I recently did exactly what you want to do and did essentially what @StephenB suggests.  In my case, the NAS is a rack mount one with SFP+ ports, so the switch was even cheaper with 4 2.5GBE max multi-gig and two 10GBE SFP+ ports.  I got significantly better performance, but didn't realize the full potential of the 2.5GBE, especially on writes, because the NAS can't keep up, so going with 10GBE on the PC side is probably a waste.

Message 6 of 8
jimk1963
Luminary

Re: RN528X ethernet bandwidth

Depends on your storage media and RAID config. With SSD's, I'm seeing max writes at ~620 MB/s in RAID 6, and when I briefly tried RAID 10, I was getting about 850-900 MB/s writes. That's 2x to 3x what a 2.5GbE port can achieve. I had a weird crash during the SSD RAID 10 build - which was probably my fault as I was running file transfers while it was doing its first-time resyncing (too impatient!!!  🙂) - so I chickened out and went back to RAID 6. Even using spinning HDD's in RAID 10, peak write speeds should exceed 500 MB/s.

 

Read speeds also deserve consideration. Even with RAID 6, with SSD's the 10GbE link is fully saturated on reads when moving files from the NAS to my NVMe drive on the desktops or laptop. That's 4x the speed a 2.5GbE port can achieve. If reads are important to your workflow, something to consider.
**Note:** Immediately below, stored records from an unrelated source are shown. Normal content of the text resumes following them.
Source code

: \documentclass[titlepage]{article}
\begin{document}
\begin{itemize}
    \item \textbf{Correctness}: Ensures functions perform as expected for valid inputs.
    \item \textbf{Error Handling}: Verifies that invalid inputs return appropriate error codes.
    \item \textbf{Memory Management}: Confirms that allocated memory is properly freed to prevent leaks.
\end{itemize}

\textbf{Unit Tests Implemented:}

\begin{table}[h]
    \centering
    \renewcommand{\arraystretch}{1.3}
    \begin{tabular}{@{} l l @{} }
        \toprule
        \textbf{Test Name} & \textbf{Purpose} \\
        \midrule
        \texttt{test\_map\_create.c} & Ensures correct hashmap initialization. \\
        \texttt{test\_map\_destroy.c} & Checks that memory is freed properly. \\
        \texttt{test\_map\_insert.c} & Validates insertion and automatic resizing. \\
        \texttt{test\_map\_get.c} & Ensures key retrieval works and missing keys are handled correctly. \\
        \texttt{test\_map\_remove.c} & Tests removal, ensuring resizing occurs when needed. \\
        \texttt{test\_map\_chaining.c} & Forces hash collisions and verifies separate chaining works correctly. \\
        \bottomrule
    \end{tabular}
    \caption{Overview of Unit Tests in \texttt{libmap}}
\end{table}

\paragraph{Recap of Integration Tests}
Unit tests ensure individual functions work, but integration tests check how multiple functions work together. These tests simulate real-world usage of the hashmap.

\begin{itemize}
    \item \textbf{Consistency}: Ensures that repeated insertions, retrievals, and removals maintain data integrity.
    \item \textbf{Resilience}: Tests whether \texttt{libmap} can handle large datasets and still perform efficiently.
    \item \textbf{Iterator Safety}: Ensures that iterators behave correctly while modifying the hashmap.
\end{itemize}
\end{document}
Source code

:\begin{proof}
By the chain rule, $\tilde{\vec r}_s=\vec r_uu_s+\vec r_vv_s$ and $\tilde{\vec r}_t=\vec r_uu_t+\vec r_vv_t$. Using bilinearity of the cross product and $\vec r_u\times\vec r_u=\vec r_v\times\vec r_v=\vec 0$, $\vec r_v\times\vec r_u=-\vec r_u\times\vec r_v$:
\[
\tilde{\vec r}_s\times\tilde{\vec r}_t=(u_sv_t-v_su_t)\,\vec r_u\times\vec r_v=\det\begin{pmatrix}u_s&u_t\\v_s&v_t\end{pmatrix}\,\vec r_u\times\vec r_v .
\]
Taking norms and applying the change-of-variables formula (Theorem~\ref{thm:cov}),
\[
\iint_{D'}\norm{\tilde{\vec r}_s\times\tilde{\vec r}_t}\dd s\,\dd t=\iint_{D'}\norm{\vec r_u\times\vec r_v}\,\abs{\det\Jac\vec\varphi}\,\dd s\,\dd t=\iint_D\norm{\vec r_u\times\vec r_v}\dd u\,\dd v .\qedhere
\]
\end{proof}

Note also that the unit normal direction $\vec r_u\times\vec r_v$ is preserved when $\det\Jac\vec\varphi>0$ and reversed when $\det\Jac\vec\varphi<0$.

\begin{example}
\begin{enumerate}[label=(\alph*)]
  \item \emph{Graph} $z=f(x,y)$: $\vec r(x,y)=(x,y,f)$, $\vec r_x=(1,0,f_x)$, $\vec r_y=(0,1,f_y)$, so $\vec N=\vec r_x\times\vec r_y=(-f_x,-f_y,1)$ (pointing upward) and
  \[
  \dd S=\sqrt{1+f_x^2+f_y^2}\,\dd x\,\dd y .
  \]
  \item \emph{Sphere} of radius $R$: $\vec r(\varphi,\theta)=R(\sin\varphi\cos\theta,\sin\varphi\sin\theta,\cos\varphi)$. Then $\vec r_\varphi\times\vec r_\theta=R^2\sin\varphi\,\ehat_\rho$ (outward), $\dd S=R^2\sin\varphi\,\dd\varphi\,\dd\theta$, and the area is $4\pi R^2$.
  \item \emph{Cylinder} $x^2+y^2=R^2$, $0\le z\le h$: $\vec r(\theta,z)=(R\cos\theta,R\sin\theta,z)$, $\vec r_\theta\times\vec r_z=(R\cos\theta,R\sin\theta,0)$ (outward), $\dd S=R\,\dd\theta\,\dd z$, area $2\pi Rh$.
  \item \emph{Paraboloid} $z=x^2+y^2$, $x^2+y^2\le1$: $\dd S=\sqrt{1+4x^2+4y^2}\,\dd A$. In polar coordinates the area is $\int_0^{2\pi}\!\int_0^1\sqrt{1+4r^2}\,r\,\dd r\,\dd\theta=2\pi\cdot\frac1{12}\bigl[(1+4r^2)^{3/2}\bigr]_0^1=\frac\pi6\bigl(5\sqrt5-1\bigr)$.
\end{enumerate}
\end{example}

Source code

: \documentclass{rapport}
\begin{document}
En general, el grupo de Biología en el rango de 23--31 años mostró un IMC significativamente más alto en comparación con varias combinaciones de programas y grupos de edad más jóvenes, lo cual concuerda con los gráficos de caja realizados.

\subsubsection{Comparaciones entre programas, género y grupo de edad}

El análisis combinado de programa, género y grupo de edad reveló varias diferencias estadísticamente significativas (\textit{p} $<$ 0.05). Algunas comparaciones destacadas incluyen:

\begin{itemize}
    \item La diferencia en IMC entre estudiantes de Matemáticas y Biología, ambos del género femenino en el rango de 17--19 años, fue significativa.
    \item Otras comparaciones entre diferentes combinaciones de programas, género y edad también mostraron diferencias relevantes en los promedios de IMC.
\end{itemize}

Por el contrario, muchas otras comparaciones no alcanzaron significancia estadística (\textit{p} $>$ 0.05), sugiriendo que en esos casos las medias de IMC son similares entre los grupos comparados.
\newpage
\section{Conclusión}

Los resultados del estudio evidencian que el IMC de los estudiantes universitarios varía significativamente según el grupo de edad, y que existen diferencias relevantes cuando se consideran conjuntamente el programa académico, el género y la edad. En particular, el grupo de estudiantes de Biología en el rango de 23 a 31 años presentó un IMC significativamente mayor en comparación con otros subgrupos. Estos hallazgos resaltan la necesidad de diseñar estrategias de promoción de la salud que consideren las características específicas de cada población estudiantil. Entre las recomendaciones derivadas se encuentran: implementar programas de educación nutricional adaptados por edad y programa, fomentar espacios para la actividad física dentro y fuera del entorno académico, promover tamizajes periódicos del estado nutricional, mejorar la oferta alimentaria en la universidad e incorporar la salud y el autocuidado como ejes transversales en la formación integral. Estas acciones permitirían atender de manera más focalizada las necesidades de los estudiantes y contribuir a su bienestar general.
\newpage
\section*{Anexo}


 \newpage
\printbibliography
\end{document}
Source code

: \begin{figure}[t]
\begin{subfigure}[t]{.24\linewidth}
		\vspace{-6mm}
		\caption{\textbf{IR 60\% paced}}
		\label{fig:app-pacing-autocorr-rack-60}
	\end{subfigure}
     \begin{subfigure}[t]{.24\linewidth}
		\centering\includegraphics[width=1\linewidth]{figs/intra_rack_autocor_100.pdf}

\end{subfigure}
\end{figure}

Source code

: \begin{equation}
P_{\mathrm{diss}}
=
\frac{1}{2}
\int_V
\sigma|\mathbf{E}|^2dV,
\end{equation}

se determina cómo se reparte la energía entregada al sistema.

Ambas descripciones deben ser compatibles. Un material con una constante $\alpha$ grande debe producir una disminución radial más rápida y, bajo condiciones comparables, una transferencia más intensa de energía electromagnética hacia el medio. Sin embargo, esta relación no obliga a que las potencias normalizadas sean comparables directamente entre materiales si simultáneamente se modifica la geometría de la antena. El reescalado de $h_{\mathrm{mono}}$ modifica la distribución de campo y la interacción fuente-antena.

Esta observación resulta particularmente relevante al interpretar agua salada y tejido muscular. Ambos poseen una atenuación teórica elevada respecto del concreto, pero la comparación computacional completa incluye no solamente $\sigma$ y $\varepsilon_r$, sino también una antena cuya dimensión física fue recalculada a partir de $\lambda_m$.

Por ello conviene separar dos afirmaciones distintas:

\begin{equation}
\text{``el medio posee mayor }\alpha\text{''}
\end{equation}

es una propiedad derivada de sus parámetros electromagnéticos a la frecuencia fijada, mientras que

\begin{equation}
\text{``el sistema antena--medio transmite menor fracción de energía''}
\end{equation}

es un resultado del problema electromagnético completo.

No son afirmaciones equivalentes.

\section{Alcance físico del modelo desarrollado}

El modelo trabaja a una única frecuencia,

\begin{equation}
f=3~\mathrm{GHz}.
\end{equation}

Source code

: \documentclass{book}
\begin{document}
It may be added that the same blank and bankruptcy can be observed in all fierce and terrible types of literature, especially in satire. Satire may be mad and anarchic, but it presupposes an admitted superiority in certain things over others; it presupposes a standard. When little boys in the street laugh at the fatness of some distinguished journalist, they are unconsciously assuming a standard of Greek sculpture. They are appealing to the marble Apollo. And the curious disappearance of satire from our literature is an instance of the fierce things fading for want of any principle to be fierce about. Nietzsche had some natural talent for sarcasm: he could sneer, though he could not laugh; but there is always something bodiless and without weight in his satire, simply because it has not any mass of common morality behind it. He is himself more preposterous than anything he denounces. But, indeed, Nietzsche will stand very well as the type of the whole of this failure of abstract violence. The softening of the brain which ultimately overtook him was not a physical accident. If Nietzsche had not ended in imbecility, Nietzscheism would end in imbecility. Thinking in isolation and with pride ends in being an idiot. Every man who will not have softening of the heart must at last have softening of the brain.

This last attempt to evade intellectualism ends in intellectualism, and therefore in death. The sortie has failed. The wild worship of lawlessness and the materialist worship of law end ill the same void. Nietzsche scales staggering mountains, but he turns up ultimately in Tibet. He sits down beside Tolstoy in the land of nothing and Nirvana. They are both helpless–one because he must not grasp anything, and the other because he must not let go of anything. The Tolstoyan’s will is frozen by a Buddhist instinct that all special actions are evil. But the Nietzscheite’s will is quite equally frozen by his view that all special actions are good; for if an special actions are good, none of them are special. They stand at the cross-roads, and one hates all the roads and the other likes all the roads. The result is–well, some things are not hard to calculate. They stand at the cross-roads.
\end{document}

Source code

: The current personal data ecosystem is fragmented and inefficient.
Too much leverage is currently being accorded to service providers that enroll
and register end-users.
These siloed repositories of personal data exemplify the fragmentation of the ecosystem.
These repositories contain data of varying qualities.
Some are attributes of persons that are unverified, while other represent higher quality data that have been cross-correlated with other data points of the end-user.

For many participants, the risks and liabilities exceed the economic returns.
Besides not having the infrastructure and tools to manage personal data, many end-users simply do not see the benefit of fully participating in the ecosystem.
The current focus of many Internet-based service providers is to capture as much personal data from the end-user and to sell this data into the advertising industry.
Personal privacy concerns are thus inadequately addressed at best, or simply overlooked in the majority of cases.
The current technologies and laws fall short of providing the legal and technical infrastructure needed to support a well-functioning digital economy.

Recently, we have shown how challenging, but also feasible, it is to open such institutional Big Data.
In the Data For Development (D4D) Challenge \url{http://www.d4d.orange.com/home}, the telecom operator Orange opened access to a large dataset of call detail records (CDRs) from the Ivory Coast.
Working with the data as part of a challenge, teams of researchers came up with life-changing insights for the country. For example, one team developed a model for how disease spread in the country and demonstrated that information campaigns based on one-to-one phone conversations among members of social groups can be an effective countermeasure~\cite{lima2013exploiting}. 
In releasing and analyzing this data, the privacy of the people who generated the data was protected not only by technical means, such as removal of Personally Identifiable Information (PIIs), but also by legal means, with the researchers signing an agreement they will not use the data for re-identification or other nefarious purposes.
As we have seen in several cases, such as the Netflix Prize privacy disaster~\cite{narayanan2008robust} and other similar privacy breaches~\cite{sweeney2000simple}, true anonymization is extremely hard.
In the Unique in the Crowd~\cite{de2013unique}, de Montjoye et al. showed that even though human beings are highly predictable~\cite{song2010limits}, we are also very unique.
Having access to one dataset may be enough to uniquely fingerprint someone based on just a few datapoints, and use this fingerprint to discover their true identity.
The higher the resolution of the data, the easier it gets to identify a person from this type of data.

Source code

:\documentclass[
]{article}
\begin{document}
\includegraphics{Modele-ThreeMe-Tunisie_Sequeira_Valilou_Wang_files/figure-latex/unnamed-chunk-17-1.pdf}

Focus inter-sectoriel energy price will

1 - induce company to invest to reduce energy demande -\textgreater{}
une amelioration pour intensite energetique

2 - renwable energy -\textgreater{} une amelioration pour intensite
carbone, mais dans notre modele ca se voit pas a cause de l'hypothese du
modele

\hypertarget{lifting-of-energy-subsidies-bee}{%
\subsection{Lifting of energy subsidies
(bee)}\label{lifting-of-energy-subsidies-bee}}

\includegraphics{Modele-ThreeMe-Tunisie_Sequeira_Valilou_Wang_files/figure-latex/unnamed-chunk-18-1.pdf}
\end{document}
FWIW, the ReadyNAS performance report also achieved saturated 10GbE using 1TB HDD's in RAID 6. 

 

Today it's pretty easy to find inexpensive combo switches that are primarily 2.5GbE with one or two 10 GbE ports. The proliferation of 2.5GbE (it's in 95% of new motherboards now) is understandable - lower power, less expensive componentry, and less expensive to implement on a PCB (10GbE can be a PITA w/ RF shielding, finicky trace layout, etc.). Good enough for most needs, but if you're sitting on a NAS with 10GbE ports, seems a waste not to make full use of them if your config can make use of them.

Message 7 of 8
Sandshark
Sensei

Re: RN528X ethernet bandwidth

Yes, with SSD's, you could get >2,5GbE performance.  I probably could get a bit more than 2.5 peak if I had 10G all the way to the computer, but I based my statement on sustained rates.  Mine is a 12-drive RAID6 with spinning drives -- an RD5200 converted to ReadyNAS OS6.  It does utilize a 4-channel SAS controller and a SAS expander backplane, so I suppose that could be slowing things down a bit.